**EXERCISE**
Extract the complete data exactly as given.

**DATA FOR ANALYSIS**

_ _ _ _

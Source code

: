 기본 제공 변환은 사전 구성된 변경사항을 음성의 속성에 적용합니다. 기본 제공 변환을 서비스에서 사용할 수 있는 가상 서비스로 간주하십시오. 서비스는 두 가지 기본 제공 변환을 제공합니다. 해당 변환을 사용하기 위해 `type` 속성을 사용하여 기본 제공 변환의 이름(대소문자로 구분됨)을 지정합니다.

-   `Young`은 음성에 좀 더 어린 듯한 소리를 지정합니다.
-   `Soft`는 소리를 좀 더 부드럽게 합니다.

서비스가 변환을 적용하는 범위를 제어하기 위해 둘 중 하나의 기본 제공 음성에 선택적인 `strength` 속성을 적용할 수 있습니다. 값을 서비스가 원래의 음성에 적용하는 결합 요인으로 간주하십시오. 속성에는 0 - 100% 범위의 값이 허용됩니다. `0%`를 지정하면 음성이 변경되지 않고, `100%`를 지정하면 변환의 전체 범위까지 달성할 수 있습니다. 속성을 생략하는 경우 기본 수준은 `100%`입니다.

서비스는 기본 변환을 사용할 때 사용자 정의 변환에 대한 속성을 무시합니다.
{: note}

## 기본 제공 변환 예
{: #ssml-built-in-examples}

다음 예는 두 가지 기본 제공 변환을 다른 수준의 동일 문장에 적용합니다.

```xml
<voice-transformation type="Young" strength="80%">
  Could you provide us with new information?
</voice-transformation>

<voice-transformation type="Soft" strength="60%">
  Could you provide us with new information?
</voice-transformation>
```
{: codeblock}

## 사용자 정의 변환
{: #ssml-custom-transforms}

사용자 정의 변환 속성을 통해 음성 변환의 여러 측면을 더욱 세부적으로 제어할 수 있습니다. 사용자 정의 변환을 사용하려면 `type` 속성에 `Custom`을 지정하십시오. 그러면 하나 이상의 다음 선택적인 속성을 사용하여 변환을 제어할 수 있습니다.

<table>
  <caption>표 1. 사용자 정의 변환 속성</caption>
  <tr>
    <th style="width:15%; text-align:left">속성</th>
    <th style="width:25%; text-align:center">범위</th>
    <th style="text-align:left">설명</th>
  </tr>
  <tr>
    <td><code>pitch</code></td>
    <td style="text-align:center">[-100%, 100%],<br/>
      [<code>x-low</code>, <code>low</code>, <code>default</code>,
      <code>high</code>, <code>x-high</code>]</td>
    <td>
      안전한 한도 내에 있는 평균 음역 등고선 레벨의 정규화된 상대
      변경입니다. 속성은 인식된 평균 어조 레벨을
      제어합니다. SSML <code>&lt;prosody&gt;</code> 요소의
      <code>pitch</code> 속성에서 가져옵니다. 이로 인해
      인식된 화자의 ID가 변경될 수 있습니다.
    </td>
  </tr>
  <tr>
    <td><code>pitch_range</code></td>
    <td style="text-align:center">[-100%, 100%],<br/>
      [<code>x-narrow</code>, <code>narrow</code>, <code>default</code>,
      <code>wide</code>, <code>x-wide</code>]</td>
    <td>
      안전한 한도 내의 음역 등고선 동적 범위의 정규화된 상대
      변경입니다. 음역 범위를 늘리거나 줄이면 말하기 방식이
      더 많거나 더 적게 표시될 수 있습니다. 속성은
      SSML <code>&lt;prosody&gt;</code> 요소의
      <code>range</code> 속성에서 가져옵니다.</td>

_ _ _ _

**REPLY TO THE TASK**
Source code

: 기본 제공 변환은 사전 구성된 변경사항을 음성의 속성에 적용합니다. 기본 제공 변환을 서비스에서 사용할 수 있는 가상 서비스로 간주하십시오. 서비스는 두 가지 기본 제공 변환을 제공합니다. 해당 변환을 사용하기 위해 `type` 속성을 사용하여 기본 제공 변환의 이름(대소문자로 구분됨)을 지정합니다.

-   `Young`은 음성에 좀 더 어린 듯한 소리를 지정합니다.
-   `Soft`는 소리를 좀 더 부드럽게 합니다.

서비스가 변환을 적용하는 범위를 제어하기 위해 둘 중 하나의 기본 제공 음성에 선택적인 `strength` 속성을 적용할 수 있습니다. 값을 서비스가 원래의 음성에 적용하는 결합 요인으로 간주하십시오. 속성에는 0 - 100% 범위의 값이 허용됩니다. `0%`를 지정하면 음성이 변경되지 않고, `100%`를 지정하면 변환의 전체 범위까지 달성할 수 있습니다. 속성을 생략하는 경우 기본 수준은 `100%`입니다.

서비스는 기본 변환을 사용할 때 사용자 정의 변환에 대한 속성을 무시합니다.
{: note}

## 기본 제공 변환 예
{: #ssml-built-in-examples}

다음 예는 두 가지 기본 제공 변환을 다른 수준의 동일 문장에 적용합니다.

```xml
<voice-transformation type="Young" strength="80%">
  Could you provide us with new information?
</voice-transformation>

<voice-transformation type="Soft" strength="60%">
  Could you provide us with new information?
</voice-transformation>
```
{: codeblock}

## 사용자 정의 변환
{: #ssml-custom-transforms}

사용자 정의 변환 속성을 통해 음성 변환의 여러 측면을 더욱 세부적으로 제어할 수 있습니다. 사용자 정의 변환을 사용하려면 `type` 속성에 `Custom`을 지정하십시오. 그러면 하나 이상의 다음 선택적인 속성을 사용하여 변환을 제어할 수 있습니다.

<table>
  <caption>표 1. 사용자 정의 변환 속성</caption>
  <tr>
    <th style="width:15%; text-align:left">속성</th>
    <th style="width:25%; text-align:center">범위</th>
    <th style="text-align:left">설명</th>
  </tr>
  <tr>
    <td><code>pitch</code></td>
    <td style="text-align:center">[-100%, 100%],<br/>
      [<code>x-low</code>, <code>low</code>, <code>default</code>,
      <code>high</code>, <code>x-high</code>]</td>
    <td>
      안전한 한도 내에 있는 평균 음역 등고선 레벨의 정규화된 상대
      변경입니다. 속성은 인식된 평균 어조 레벨을
      제어합니다. SSML <code>&lt;prosody&gt;</code> 요소의
      <code>pitch</code> 속성에서 가져옵니다. 이로 인해
      인식된 화자의 ID가 변경될 수 있습니다.
    </td>
  </tr>
  <tr>
    <td><code>pitch_range</code></td>
    <td style="text-align:center">[-100%, 100%],<br/>
      [<code>x-narrow</code>, <code>narrow</code>, <code>default</code>,
      <code>wide</code>, <code>x-wide</code>]</td>
    <td>
      안전한 한도 내의 음역 등고선 동적 범위의 정규화된 상대
      변경입니다. 음역 범위를 늘리거나 줄이면 말하기 방식이
      더 많거나 더 적게 표시될 수 있습니다. 속성은
      SSML <code>&lt;prosody&gt;</code> 요소의
      <code>range</code> 속성에서 가져옵니다.</td>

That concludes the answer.